So week five...bam half way there baby! Week five started off so high, I thought last Monday was the best yoga ever, that was until this Monday popped up and blew my mind. Martha Wright started off the week with best yoga class of my entire life, I literally cried out of pure joy. Her class was so much fun, she sang, we sang, she told jokes we laughed and I swear to God (or who ever) my standing bow, my floor bow, my back bends EVERY posture was the best posture I have ever done. And then she topped it off, at the end of class she played one of my all time favorites Bob Dylan's "Forever Young" and I immediately relived the past 3 years of my life and I cried. I was so happy laying there in Savasana thinking about where I have come from, all that I have gone through and what I have accomplished with pure patience, faith, determination, self control and concentration. I thought about my mom, my dad, my sister, Alex, my house, my puppies, my self and I felt a swell of gratefulness for all that I have. Oh and then Bikram kicked our asses Monday night. But this week I'm not going to tell you about all of the great yoga I did. I think you get it, I do a lot of yoga, I study a lot blah blah blah. This week I'm gonna get real witchya, down and dirty real.

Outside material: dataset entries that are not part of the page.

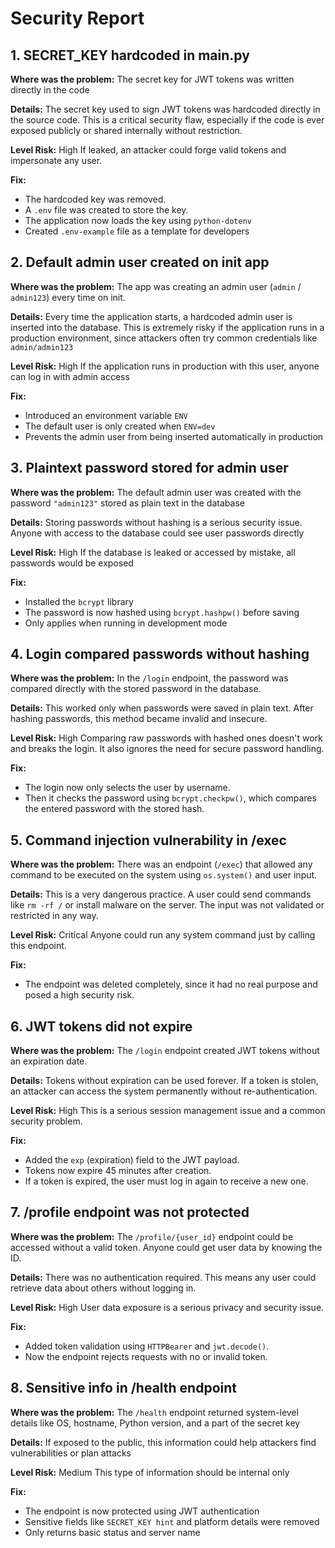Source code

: # Security Report

## 1. SECRET_KEY hardcoded in main.py
**Where was the problem:**
The secret key for JWT tokens was written directly in the code

**Details:**
The secret key used to sign JWT tokens was hardcoded directly in the source code. This is a critical security flaw, especially if the code is ever exposed publicly or shared internally without restriction.

**Level Risk:** High
If leaked, an attacker could forge valid tokens and impersonate any user.

**Fix:**
- The hardcoded key was removed.
- A `.env` file was created to store the key.
- The application now loads the key using `python-dotenv`
- Created `.env-example` file as a template for developers

## 2. Default admin user created on init app
**Where was the problem:**
The app was creating an admin user (`admin` / `admin123`) every time on init.

**Details:**
Every time the application starts, a hardcoded admin user is inserted into the database. This is extremely risky if the application runs in a production environment, since attackers often try common credentials like `admin/admin123`

**Level Risk:** High
If the application runs in production with this user, anyone can log in with admin access

**Fix:**
- Introduced an environment variable `ENV`
- The default user is only created when `ENV=dev`
- Prevents the admin user from being inserted automatically in production

## 3. Plaintext password stored for admin user

**Where was the problem:**
The default admin user was created with the password `"admin123"` stored as plain text in the database

**Details:**
Storing passwords without hashing is a serious security issue. Anyone with access to the database could see user passwords directly

**Level Risk:** High
If the database is leaked or accessed by mistake, all passwords would be exposed

**Fix:**
- Installed the `bcrypt` library
- The password is now hashed using `bcrypt.hashpw()` before saving
- Only applies when running in development mode

## 4. Login compared passwords without hashing

**Where was the problem:**
In the `/login` endpoint, the password was compared directly with the stored password in the database.

**Details:**
This worked only when passwords were saved in plain text. After hashing passwords, this method became invalid and insecure.

**Level Risk:** High
Comparing raw passwords with hashed ones doesn't work and breaks the login. It also ignores the need for secure password handling.

**Fix:**
- The login now only selects the user by username.
- Then it checks the password using `bcrypt.checkpw()`, which compares the entered password with the stored hash.

## 5. Command injection vulnerability in /exec

**Where was the problem:**
There was an endpoint (`/exec`) that allowed any command to be executed on the system using `os.system()` and user input.

**Details:**
This is a very dangerous practice. A user could send commands like `rm -rf /` or install malware on the server. The input was not validated or restricted in any way.

**Level Risk:** Critical
Anyone could run any system command just by calling this endpoint.

**Fix:**
- The endpoint was deleted completely, since it had no real purpose and posed a high security risk.

## 6. JWT tokens did not expire

**Where was the problem:**
The `/login` endpoint created JWT tokens without an expiration date.

**Details:**
Tokens without expiration can be used forever. If a token is stolen, an attacker can access the system permanently without re-authentication.

**Level Risk:** High
This is a serious session management issue and a common security problem.

**Fix:**
- Added the `exp` (expiration) field to the JWT payload.
- Tokens now expire 45 minutes after creation.
- If a token is expired, the user must log in again to receive a new one.

## 7. /profile endpoint was not protected

**Where was the problem:**
The `/profile/{user_id}` endpoint could be accessed without a valid token. Anyone could get user data by knowing the ID.

**Details:**
There was no authentication required. This means any user could retrieve data about others without logging in.

**Level Risk:** High
User data exposure is a serious privacy and security issue.

**Fix:**
- Added token validation using `HTTPBearer` and `jwt.decode()`.
- Now the endpoint rejects requests with no or invalid token.

## 8. Sensitive info in /health endpoint

**Where was the problem:**
The `/health` endpoint returned system-level details like OS, hostname, Python version, and a part of the secret key

**Details:**
If exposed to the public, this information could help attackers find vulnerabilities or plan attacks

**Level Risk:** Medium
This type of information should be internal only

**Fix:**
- The endpoint is now protected using JWT authentication
- Sensitive fields like `SECRET_KEY hint` and platform details were removed
- Only returns basic status and server name
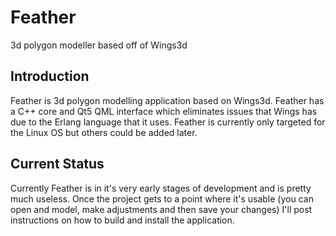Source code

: Feather
=======

3d polygon modeller based off of Wings3d

Introduction
---------------
Feather is 3d polygon modelling application based on Wings3d. Feather has a C++ core and Qt5 QML interface which eliminates issues that Wings has due to the Erlang language that it uses. Feather is currently only targeted for the Linux OS but others could be added later.

Current Status
---------------
Currently Feather is in it's very early stages of development and is pretty much useless. Once the project gets to a point where it's usable (you can open and model, make adjustments and then save your changes) I'll post instructions on how to build and install the application. 

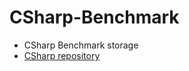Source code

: # CSharp-Benchmark

* CSharp Benchmark storage
* [CSharp repository](https://github.com/junhun0106/CSharp)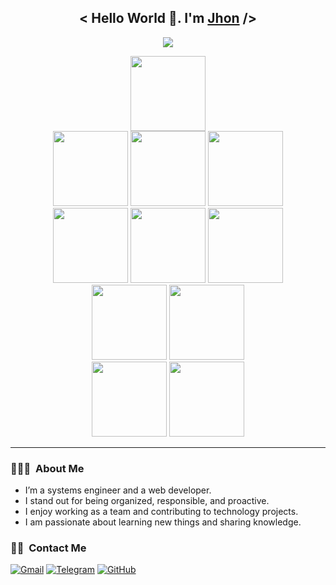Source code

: <h2 align="center">
  < Hello World 👋. I'm <a target="_blank" href="https://github.com/7-hader">Jhon</a> />
</h2>
<p align="center">
  <img src="https://readme-typing-svg.herokuapp.com/?lines=Front-End%20Web%20Developer;4%2B%20years%20of%20coding%20experience;Always%20learning%20new%20tech&font=Pacifico&center=true&width=650&height=60&color=e44d26&vCenter=true&size=35%22">
</p>

<p align="center">
  <img width="120rem" src="https://www.vectorlogo.zone/logos/w3_html5/w3_html5-ar21.svg">
  <br>
  <img width="120rem" src="https://www.vectorlogo.zone/logos/w3_css/w3_css-ar21.svg">
  <img width="120rem" src="https://www.vectorlogo.zone/logos/sass-lang/sass-lang-ar21.svg">
  <img width="120rem" src="https://www.vectorlogo.zone/logos/getbootstrap/getbootstrap-ar21.svg">
  <br>
  <img width="120rem" src="https://www.vectorlogo.zone/logos/javascript/javascript-horizontal.svg">
  <img width="120rem" src="https://www.vectorlogo.zone/logos/reactjs/reactjs-ar21.svg">
  <img width="120rem" src="https://www.vectorlogo.zone/logos/vuejs/vuejs-ar21.svg">
  <br>
  <img width="120rem" src="https://www.vectorlogo.zone/logos/mysql/mysql-ar21.svg">
  <img width="120rem" src="https://www.vectorlogo.zone/logos/mongodb/mongodb-ar21.svg">
  <br>
  <img width="120rem" src="https://www.vectorlogo.zone/logos/git-scm/git-scm-ar21.svg">
  <img width="120rem" src="https://www.vectorlogo.zone/logos/github/github-ar21.svg">
</p>
<hr>


### 👨🏻‍💻 &nbsp;About Me

- I’m a systems engineer and a web developer.
- I stand out for being organized, responsible, and proactive.
- I enjoy working as a team and contributing to technology projects. 
- I am passionate about learning new things and sharing knowledge.


### 🤝🏻 &nbsp;Contact Me

<p>
	<a href="mailto:hader.seven@gmail.com"><img img src="https://img.shields.io/badge/gmail-%23EA4335.svg?style=plastic&logo=gmail&logoColor=white" alt="Gmail"/></a>
  <a href="https://t.me/HaderxDev"><img src="https://img.shields.io/badge/telegram-%230A66C2.svg?style=plastic&logo=telegram&logoColor=white" alt="Telegram"/></a>
	<a href="https://github.com/7-hader"><img src="https://img.shields.io/badge/github-%23181717.svg?style=plastic&logo=github&logoColor=white" alt="GitHub"/></a>
</p>
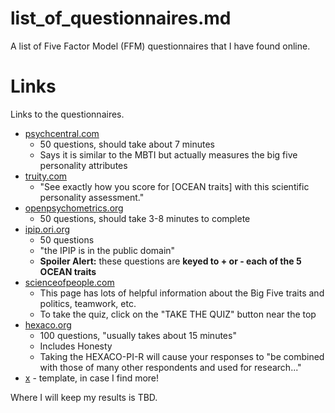 
# list_of_questionnaires.md

A list of Five Factor Model (FFM) questionnaires that I have found online.

# Links

Links to the questionnaires.

- [psychcentral.com](https://psychcentral.com/personality-test/start.php)
  - 50 questions, should take about 7 minutes
  - Says it is similar to the MBTI but actually measures the big five personality attributes
- [truity.com](https://www.truity.com/test/big-five-personality-test)
  - "See exactly how you score for [OCEAN traits] with this scientific personality assessment."
- [openpsychometrics.org](https://openpsychometrics.org/tests/IPIP-BFFM/)
  - 50 questions, should take 3-8 minutes to complete
- [ipip.ori.org](https://ipip.ori.org/New_IPIP-50-item-scale.htm)
  - 50 questions
  - "the IPIP is in the public domain"
  - **Spoiler Alert:** these questions are **keyed to + or - each of the 5 OCEAN traits**
- [scienceofpeople.com](https://www.scienceofpeople.com/personality/#personality-test)
  - This page has lots of helpful information about the Big Five traits and politics, teamwork, etc.
  - To take the quiz, click on the "TAKE THE QUIZ" button near the top
- [hexaco.org](http://hexaco.org/hexaco-online)
  - 100 questions, "usually takes about 15 minutes"
  - Includes Honesty
  - Taking the HEXACO-PI-R will cause your responses to "be combined with those of many other respondents and used for research..."
- [x](https://x) - template, in case I find more!

Where I will keep my results is TBD.

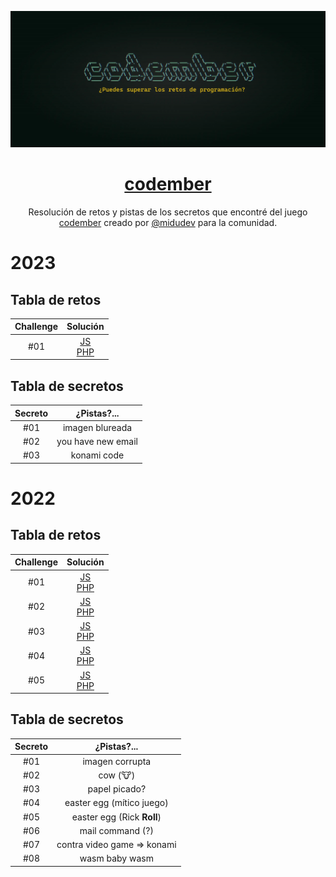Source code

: <div align="center">

![Codember](./images/codember.webp)

# [codember](https://codember.dev)

Resolución de retos y pistas de los secretos que encontré del juego [codember](https://codember.dev/) creado por [@midudev](https://github.com/midudev/) para la comunidad.

</div>

# 2023

## Tabla de retos

| Challenge |                                   Solución                                   |
| :-------: | :--------------------------------------------------------------------------: |
|    #01    | [JS](2023/challenge01/js/index.js)<br/>[PHP](2023/challenge01/php/index.php) |

## Tabla de secretos

| Secreto |   ¿Pistas?...      |
| :-----: | :----------------: |
|   #01   | imagen blureada    |
|   #02   | you have new email |
|   #03   | konami code        |

# 2022

## Tabla de retos

| Challenge |                                   Solución                                   |
| :-------: | :--------------------------------------------------------------------------: |
|    #01    | [JS](2022/challenge01/js/index.js)<br/>[PHP](2022/challenge01/php/index.php) |
|    #02    | [JS](2022/challenge02/js/index.js)<br/>[PHP](2022/challenge02/php/index.php) |
|    #03    | [JS](2022/challenge03/js/index.js)<br/>[PHP](2022/challenge03/php/index.php) |
|    #04    | [JS](2022/challenge04/js/index.js)<br/>[PHP](2022/challenge04/php/index.php) |
|    #05    | [JS](2022/challenge05/js/index.js)<br/>[PHP](2022/challenge05/php/index.php) |

## Tabla de secretos

| Secreto |         ¿Pistas?...         |
| :-----: | :-------------------------: |
|   #01   |       imagen corrupta       |
|   #02   |          cow (🐮)           |
|   #03   |        papel picado?        |
|   #04   |  easter egg (mítico juego)  |
|   #05   | easter egg (Rick **Roll**)  |
|   #06   |      mail command (?)       |
|   #07   | contra video game => konami |
|   #08   |       wasm baby wasm        |
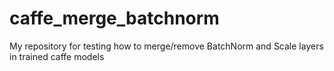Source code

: # caffe_merge_batchnorm
My repository for testing how to merge/remove BatchNorm and Scale layers in trained caffe models

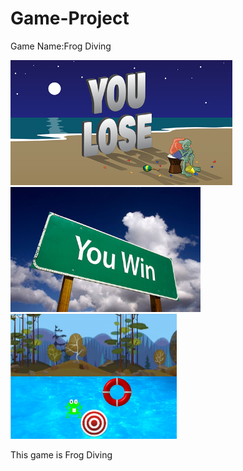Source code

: # Game-Project
Game Name:Frog Diving

<img src="https://github.com/MengtingChen02/Game-Project/blob/master/frogdiving/images/images/you_lose.png" weight="250" height = "200" >
<img src="https://github.com/MengtingChen02/Game-Project/blob/master/frogdiving/images/images/you_win.png" weight="250" height = "200">
<img src="https://github.com/MengtingChen02/Game-Project/blob/master/Game%20Plan/f.PNG" weight="250" height = "200">
<p>This game is Frog Diving</p>
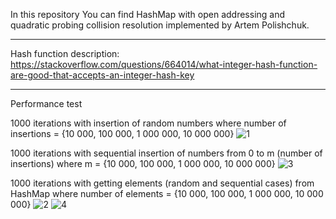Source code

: In this repository You can find HashMap with open addressing and quadratic probing collision resolution implemented by Artem Polishchuk.

**********

Hash function description:
https://stackoverflow.com/questions/664014/what-integer-hash-function-are-good-that-accepts-an-integer-hash-key

**********

Performance test

1000 iterations with insertion of random numbers where  number of insertions = {10 000, 100 000, 1 000 000, 10 000 000}
![1](https://user-images.githubusercontent.com/58078781/84572748-db143d80-ada4-11ea-9bd9-c62673148922.jpg)

1000 iterations with sequential insertion of numbers from 0 to m (number of insertions) where m = {10 000, 100 000, 1 000 000, 10 000 000}
![3](https://user-images.githubusercontent.com/58078781/84572782-0bf47280-ada5-11ea-93ef-b787a1dcc2e1.jpg)

1000 iterations with getting elements (random and sequential cases) from HashMap where number of elements = {10 000, 100 000, 1 000 000, 10 000 000}
![2](https://user-images.githubusercontent.com/58078781/84572762-f2532b00-ada4-11ea-9b70-12b05d390218.png)
![4](https://user-images.githubusercontent.com/58078781/84572796-1adb2500-ada5-11ea-91be-e1cd3ce5605d.jpg)
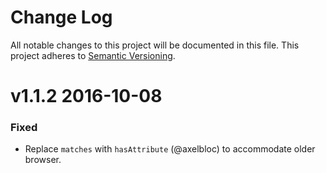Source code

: # Change Log

All notable changes to this project will be documented in this file.
This project adheres to [Semantic Versioning](http://semver.org/).

# v1.1.2 2016-10-08

### Fixed

* Replace `matches` with `hasAttribute` (@axelbloc) to accommodate older browser.

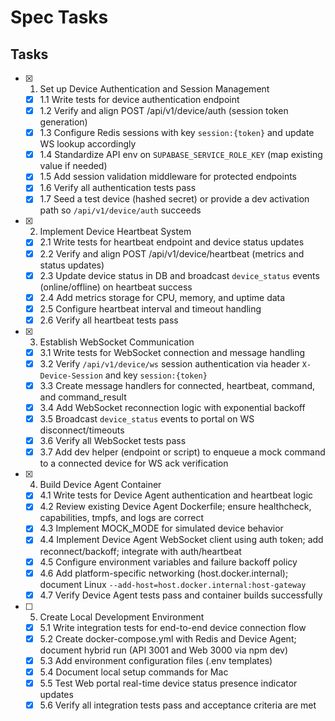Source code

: # Spec Tasks

## Tasks

- [x] 1. Set up Device Authentication and Session Management
  - [x] 1.1 Write tests for device authentication endpoint
  - [x] 1.2 Verify and align POST /api/v1/device/auth (session token generation)
  - [x] 1.3 Configure Redis sessions with key `session:{token}` and update WS lookup accordingly
  - [x] 1.4 Standardize API env on `SUPABASE_SERVICE_ROLE_KEY` (map existing value if needed)
  - [x] 1.5 Add session validation middleware for protected endpoints
  - [x] 1.6 Verify all authentication tests pass
  - [x] 1.7 Seed a test device (hashed secret) or provide a dev activation path so `/api/v1/device/auth` succeeds

- [x] 2. Implement Device Heartbeat System
  - [x] 2.1 Write tests for heartbeat endpoint and device status updates
  - [x] 2.2 Verify and align POST /api/v1/device/heartbeat (metrics and status updates)
  - [x] 2.3 Update device status in DB and broadcast `device_status` events (online/offline) on heartbeat success
  - [x] 2.4 Add metrics storage for CPU, memory, and uptime data
  - [x] 2.5 Configure heartbeat interval and timeout handling
  - [x] 2.6 Verify all heartbeat tests pass

- [x] 3. Establish WebSocket Communication
  - [x] 3.1 Write tests for WebSocket connection and message handling
  - [x] 3.2 Verify `/api/v1/device/ws` session authentication via header `X-Device-Session` and key `session:{token}`
  - [x] 3.3 Create message handlers for connected, heartbeat, command, and command_result
  - [x] 3.4 Add WebSocket reconnection logic with exponential backoff
  - [x] 3.5 Broadcast `device_status` events to portal on WS disconnect/timeouts
  - [x] 3.6 Verify all WebSocket tests pass
  - [x] 3.7 Add dev helper (endpoint or script) to enqueue a mock command to a connected device for WS ack verification

- [x] 4. Build Device Agent Container
  - [x] 4.1 Write tests for Device Agent authentication and heartbeat logic
  - [x] 4.2 Review existing Device Agent Dockerfile; ensure healthcheck, capabilities, tmpfs, and logs are correct
  - [x] 4.3 Implement MOCK_MODE for simulated device behavior
  - [x] 4.4 Implement Device Agent WebSocket client using auth token; add reconnect/backoff; integrate with auth/heartbeat
  - [x] 4.5 Configure environment variables and failure backoff policy
  - [x] 4.6 Add platform-specific networking (host.docker.internal); document Linux `--add-host=host.docker.internal:host-gateway`
  - [x] 4.7 Verify Device Agent tests pass and container builds successfully

- [ ] 5. Create Local Development Environment
  - [x] 5.1 Write integration tests for end-to-end device connection flow
  - [x] 5.2 Create docker-compose.yml with Redis and Device Agent; document hybrid run (API 3001 and Web 3000 via npm dev)
  - [x] 5.3 Add environment configuration files (.env templates)
  - [x] 5.4 Document local setup commands for Mac
  - [x] 5.5 Test Web portal real-time device status presence indicator updates
  - [x] 5.6 Verify all integration tests pass and acceptance criteria are met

This week I was homesick. It hit me like a ton of bricks, Tuesday morning came and I was so sad. I was frustrated, I was over it, I was beating myself up and I wanted to be home in the arms of the my guy. I wanted to go to my moms and tell her how sad I was and I wanted to hang out with my sister and completely forget about myself, maybe get lost planning her wedding, or just some good ole' online shopping and memory lane skipping. But alas, I couldn't so I kept telling myself it would get better, I would wake up happier. And don't get me wrong, I had a good week. I had fun, I laughed, and studied, I did well, I worked hard, but the moment I let my mind take over I was back where I started, beating myself up, letting my insecurities take over and wanting to just give in and cry cry cry. I never really did it, I distracted my self and focused on the present moment...guys this stuff works! I said it last week, but if you live in the moment and tell your self, I am here, I am comfortable, I am breathing I am happy you will be, and I was. It's the best way to get through tough days and tough weeks. Don't avoid life, that doesn't help either, but turning it around. "Ok, I'm having a sad day, I'm having a bad day, ok, no biggie in the big picture, I have more good days than bad and I live a life that makes me happy, AND I'm doing something that will make my life and other peoples lives better...I can get through this" Turning it around worked, it took me all week, and I'm not gonna lie, it's Sunday and I'm still a bit homesick but I'm excited for tomorrow to start, I'm ready for week six and I'm gonna kick some yoga ass for the next 11 classes. And then! I get to go home, yes it's only for 24 hours, but I get to cuddle, laugh, and celebrate with the people I love the most, so week six is going to be a good week!
So here's to a good week, it's not to bad to be homesick, it's good news. It means there is a home somewhere else that I am happily returning to in 4 more weeks!
So I'm out peeps....Much love to you all! Sis, Alex, Mom Dad See you SATURDAY!!!!!!!!!!!!!! (oh and sista, don't you worry, your gonna have a pretty amazing day! I am pretty sure of that one!)